## WHAT IS REQUIRED
What is the number of lines below that contain the word "object"? Give only that number.

# # # # # # #

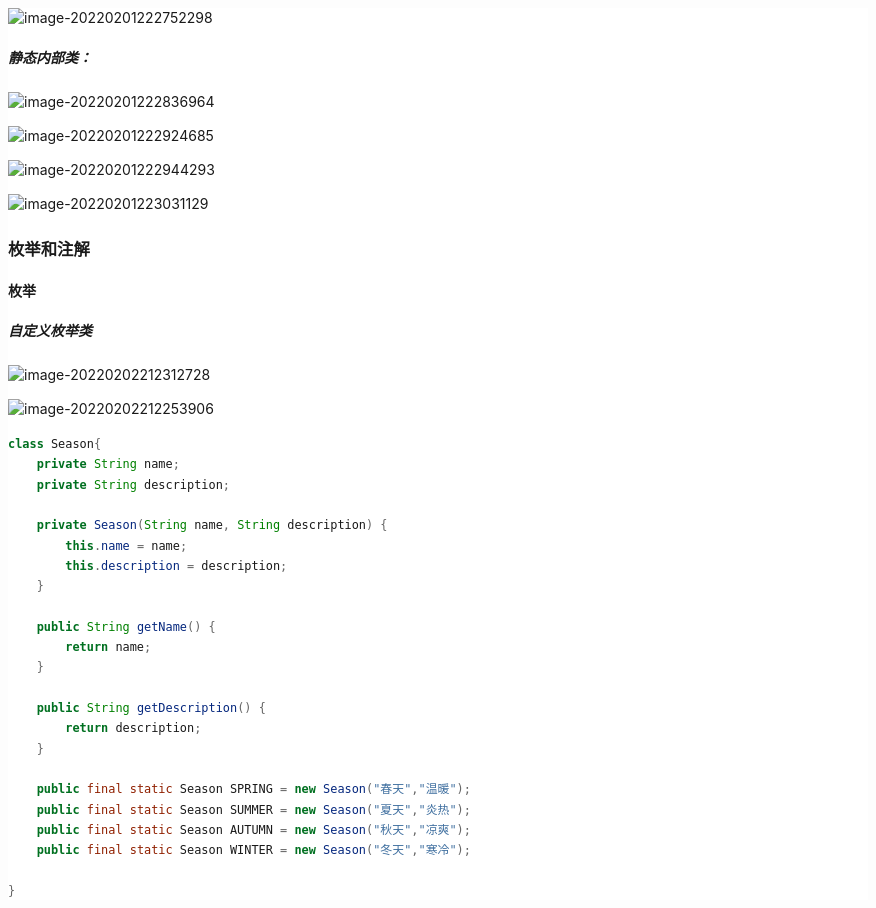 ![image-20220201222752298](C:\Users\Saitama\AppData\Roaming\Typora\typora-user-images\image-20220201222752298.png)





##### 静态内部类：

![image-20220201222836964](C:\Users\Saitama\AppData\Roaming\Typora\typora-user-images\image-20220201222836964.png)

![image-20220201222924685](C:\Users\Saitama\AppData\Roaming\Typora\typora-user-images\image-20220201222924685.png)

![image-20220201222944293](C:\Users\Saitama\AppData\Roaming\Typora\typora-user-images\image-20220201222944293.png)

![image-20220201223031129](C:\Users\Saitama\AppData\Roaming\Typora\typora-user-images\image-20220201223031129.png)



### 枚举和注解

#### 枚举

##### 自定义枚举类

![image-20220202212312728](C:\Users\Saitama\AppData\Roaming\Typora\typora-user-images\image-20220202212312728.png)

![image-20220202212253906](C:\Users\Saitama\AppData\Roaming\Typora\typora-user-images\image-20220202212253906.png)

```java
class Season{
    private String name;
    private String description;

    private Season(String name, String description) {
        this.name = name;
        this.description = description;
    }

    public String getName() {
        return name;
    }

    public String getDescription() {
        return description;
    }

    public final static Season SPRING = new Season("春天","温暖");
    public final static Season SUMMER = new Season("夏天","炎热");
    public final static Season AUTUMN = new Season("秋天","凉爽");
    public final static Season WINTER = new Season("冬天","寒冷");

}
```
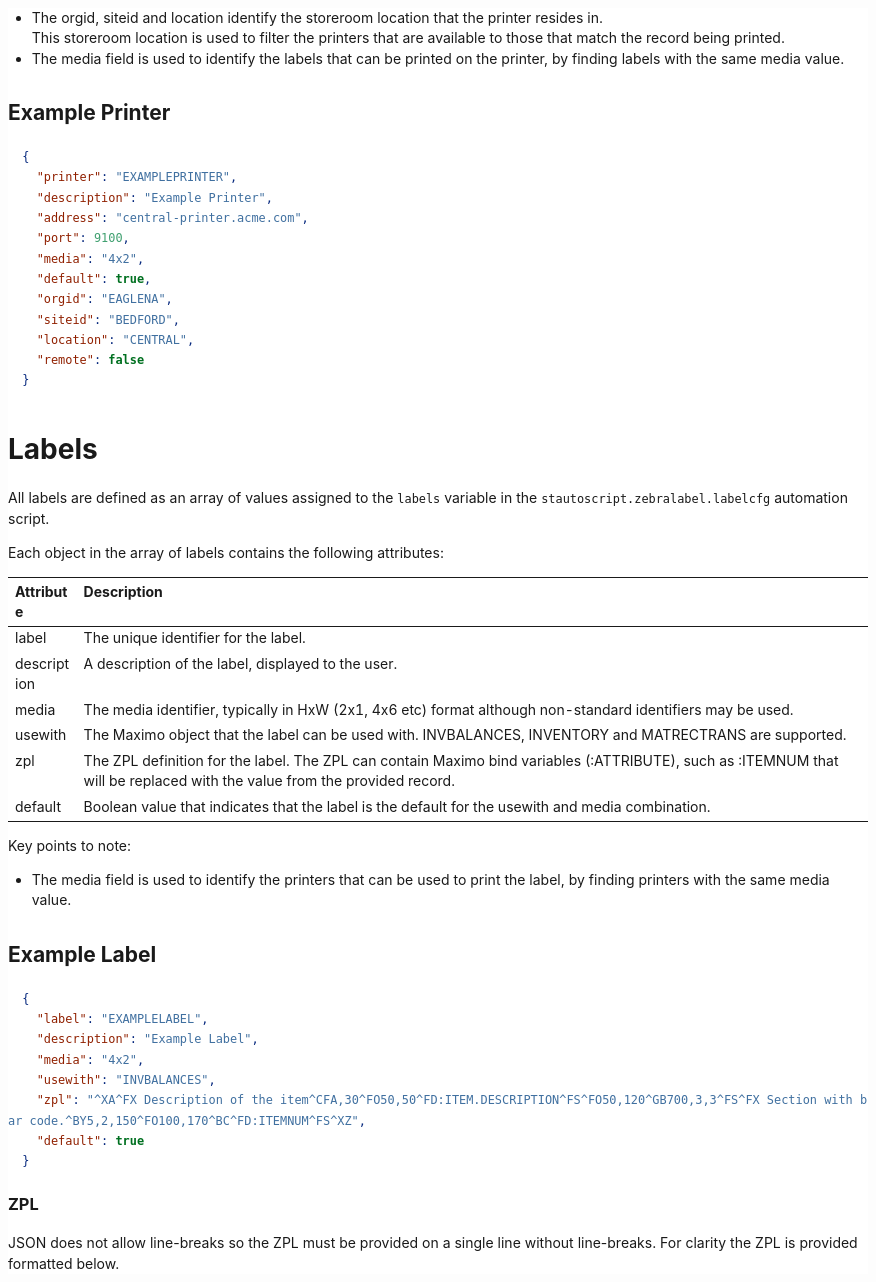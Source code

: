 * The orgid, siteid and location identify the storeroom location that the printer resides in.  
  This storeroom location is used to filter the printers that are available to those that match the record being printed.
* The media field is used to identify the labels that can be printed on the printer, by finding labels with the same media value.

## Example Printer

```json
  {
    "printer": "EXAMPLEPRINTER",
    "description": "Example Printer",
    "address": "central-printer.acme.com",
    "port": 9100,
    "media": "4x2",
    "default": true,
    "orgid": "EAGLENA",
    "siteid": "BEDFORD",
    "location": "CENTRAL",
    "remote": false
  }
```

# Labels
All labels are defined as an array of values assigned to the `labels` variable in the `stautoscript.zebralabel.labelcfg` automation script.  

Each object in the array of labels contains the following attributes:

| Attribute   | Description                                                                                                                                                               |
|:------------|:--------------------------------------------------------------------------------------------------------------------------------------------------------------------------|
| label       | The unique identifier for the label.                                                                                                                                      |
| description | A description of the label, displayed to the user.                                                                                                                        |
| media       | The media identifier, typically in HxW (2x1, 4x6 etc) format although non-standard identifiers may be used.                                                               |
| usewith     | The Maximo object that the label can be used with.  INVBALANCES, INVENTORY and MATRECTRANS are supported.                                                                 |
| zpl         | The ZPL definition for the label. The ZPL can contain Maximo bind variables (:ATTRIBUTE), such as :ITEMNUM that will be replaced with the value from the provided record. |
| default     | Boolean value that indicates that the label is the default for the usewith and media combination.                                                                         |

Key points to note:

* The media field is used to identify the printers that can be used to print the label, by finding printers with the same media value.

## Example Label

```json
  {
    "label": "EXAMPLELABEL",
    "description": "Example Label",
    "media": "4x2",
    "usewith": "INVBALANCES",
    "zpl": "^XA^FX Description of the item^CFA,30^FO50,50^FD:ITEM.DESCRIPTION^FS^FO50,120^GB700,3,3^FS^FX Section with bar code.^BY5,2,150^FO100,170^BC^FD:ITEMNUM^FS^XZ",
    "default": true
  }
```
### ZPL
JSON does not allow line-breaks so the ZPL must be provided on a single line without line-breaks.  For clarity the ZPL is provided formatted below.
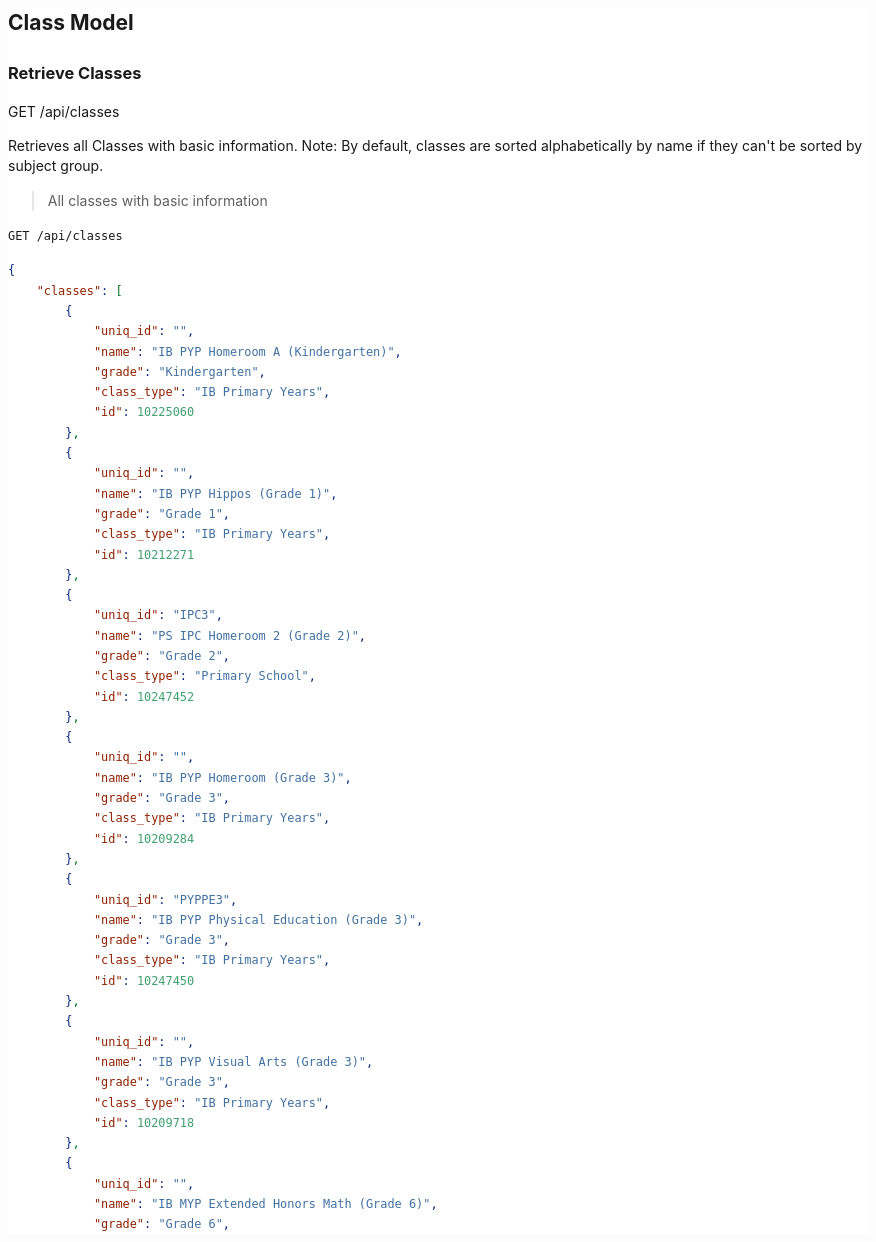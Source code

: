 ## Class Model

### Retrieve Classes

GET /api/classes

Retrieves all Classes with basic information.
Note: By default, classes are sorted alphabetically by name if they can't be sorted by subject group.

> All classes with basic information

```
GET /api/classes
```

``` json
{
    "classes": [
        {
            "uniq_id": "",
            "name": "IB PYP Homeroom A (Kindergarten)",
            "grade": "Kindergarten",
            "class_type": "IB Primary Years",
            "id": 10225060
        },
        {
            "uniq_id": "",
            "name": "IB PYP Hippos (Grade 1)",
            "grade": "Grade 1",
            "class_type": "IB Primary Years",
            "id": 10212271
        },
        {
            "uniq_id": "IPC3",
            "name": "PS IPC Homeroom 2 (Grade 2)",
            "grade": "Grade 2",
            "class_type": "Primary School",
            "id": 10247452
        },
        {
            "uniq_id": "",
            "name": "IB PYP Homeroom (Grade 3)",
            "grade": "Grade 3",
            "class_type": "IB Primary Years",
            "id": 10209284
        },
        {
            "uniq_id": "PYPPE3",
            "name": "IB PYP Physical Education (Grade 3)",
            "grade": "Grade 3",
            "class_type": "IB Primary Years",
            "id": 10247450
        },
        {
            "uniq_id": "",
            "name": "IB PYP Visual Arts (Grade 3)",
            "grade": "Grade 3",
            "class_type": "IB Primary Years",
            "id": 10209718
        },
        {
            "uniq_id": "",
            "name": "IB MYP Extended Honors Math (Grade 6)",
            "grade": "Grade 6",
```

# # # # # # #

## ANSWER TO THE PROBLEM
2